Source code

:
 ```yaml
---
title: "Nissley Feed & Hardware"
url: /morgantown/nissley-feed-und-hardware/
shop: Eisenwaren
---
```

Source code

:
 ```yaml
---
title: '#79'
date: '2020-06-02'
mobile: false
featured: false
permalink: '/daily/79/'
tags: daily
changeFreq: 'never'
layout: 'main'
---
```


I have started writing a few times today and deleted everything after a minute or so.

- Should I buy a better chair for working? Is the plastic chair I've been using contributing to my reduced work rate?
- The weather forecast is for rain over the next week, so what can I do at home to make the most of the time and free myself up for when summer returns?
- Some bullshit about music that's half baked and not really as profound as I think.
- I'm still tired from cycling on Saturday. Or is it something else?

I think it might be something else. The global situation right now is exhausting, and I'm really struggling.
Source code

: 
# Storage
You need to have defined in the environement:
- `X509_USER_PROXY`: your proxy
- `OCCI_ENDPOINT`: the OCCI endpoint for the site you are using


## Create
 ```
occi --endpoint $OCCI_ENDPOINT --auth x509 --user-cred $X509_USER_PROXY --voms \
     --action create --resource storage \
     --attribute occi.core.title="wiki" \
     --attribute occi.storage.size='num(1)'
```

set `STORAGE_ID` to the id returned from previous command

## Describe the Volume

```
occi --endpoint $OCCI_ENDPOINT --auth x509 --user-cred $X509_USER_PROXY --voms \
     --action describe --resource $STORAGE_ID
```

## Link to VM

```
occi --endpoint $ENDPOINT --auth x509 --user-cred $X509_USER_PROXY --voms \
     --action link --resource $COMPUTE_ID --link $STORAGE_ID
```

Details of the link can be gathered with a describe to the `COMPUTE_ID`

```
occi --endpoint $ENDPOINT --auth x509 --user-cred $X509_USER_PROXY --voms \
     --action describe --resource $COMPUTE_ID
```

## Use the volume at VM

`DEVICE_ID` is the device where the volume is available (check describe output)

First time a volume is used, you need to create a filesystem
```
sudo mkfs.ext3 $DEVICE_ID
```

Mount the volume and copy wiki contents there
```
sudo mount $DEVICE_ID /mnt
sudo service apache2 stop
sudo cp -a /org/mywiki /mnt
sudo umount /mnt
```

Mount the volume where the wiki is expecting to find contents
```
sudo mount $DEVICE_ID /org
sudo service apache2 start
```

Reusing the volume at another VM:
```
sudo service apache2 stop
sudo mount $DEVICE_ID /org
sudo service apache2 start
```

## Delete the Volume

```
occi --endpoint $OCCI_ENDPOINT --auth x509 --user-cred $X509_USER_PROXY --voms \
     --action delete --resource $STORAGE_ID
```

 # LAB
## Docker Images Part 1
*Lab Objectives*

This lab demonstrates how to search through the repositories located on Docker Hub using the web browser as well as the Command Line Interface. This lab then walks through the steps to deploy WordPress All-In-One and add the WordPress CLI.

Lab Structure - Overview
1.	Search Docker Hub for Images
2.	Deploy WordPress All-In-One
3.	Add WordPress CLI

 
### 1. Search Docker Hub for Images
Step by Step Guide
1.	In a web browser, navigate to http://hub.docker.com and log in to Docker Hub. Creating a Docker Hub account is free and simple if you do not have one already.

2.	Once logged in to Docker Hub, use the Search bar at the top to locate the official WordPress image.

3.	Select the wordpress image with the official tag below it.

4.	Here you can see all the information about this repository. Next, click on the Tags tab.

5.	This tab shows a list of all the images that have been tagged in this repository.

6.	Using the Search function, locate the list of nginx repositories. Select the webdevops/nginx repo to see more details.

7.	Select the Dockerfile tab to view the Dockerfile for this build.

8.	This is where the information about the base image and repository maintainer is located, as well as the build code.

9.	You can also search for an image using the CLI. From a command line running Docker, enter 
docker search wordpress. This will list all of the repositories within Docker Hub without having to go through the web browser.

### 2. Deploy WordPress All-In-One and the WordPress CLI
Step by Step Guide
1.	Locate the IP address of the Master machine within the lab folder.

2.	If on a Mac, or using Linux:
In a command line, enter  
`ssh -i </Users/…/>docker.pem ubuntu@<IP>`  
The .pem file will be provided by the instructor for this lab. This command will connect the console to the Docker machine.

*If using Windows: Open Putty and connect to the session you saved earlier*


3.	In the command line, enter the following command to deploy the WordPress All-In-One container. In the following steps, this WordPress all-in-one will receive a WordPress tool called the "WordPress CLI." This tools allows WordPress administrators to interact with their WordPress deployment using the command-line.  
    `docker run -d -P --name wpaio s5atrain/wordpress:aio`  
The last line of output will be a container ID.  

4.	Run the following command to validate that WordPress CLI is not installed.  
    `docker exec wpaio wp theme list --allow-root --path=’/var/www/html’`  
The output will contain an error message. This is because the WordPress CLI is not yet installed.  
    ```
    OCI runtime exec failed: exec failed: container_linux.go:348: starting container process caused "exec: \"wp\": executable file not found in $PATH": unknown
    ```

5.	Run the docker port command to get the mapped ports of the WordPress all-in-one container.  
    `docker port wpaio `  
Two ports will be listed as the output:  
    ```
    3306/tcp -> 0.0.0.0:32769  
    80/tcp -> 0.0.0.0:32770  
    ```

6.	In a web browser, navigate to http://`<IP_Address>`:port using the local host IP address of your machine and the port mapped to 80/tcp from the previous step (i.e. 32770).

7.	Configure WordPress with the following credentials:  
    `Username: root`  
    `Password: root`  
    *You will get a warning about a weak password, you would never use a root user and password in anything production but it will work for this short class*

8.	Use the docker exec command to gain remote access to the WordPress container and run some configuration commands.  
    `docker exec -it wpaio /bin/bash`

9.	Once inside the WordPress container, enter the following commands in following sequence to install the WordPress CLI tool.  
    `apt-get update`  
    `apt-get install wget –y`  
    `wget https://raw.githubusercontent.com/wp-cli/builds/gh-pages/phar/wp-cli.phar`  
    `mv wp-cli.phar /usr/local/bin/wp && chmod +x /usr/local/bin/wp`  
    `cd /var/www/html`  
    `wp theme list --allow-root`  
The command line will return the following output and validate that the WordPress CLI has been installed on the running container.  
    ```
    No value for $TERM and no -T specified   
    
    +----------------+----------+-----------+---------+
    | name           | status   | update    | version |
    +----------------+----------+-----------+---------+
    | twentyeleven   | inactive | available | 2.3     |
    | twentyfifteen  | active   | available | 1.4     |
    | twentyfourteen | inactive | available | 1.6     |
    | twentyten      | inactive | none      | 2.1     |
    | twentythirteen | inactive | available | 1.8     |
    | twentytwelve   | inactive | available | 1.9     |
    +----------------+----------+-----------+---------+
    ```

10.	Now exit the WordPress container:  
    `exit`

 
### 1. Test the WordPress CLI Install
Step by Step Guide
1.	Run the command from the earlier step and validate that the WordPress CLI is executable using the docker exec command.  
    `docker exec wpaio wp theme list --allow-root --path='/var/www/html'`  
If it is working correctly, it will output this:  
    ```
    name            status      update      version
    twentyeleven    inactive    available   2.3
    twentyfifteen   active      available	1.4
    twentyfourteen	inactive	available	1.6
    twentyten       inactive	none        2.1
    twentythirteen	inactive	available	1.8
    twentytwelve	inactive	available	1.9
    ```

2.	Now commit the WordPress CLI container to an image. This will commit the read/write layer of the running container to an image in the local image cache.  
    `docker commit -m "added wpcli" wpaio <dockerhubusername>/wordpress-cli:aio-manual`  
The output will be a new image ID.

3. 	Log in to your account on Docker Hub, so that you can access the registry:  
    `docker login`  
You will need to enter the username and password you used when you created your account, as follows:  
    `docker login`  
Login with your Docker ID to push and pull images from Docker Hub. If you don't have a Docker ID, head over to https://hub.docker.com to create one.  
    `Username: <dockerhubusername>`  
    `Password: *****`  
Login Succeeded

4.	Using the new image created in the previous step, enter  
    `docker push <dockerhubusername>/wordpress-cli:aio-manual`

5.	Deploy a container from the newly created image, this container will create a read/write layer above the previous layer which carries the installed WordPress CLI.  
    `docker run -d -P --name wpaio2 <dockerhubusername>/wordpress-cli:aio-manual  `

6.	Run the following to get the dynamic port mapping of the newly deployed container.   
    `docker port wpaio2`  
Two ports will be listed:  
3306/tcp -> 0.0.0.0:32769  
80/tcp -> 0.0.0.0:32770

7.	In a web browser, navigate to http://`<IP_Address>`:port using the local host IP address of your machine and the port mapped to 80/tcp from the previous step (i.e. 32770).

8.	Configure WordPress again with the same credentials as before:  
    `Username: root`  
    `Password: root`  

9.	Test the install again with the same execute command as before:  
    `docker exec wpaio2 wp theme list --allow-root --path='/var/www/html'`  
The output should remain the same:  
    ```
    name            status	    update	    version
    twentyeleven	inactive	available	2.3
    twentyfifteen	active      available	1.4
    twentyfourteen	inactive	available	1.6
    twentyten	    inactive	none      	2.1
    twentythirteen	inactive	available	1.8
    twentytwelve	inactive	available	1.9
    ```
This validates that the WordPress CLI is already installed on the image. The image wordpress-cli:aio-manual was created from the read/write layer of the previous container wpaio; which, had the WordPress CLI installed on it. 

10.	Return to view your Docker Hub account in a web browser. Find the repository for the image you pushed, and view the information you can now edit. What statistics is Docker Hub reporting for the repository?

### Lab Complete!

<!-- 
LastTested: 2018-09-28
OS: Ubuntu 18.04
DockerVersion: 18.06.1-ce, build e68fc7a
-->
════════
Problem details → Which of the lines above hold the word "Select"? Copy each one.

Solution for this task →
3.	Select the wordpress image with the official tag below it.
6.	Using the Search function, locate the list of nginx repositories. Select the webdevops/nginx repo to see more details.
7.	Select the Dockerfile tab to view the Dockerfile for this build.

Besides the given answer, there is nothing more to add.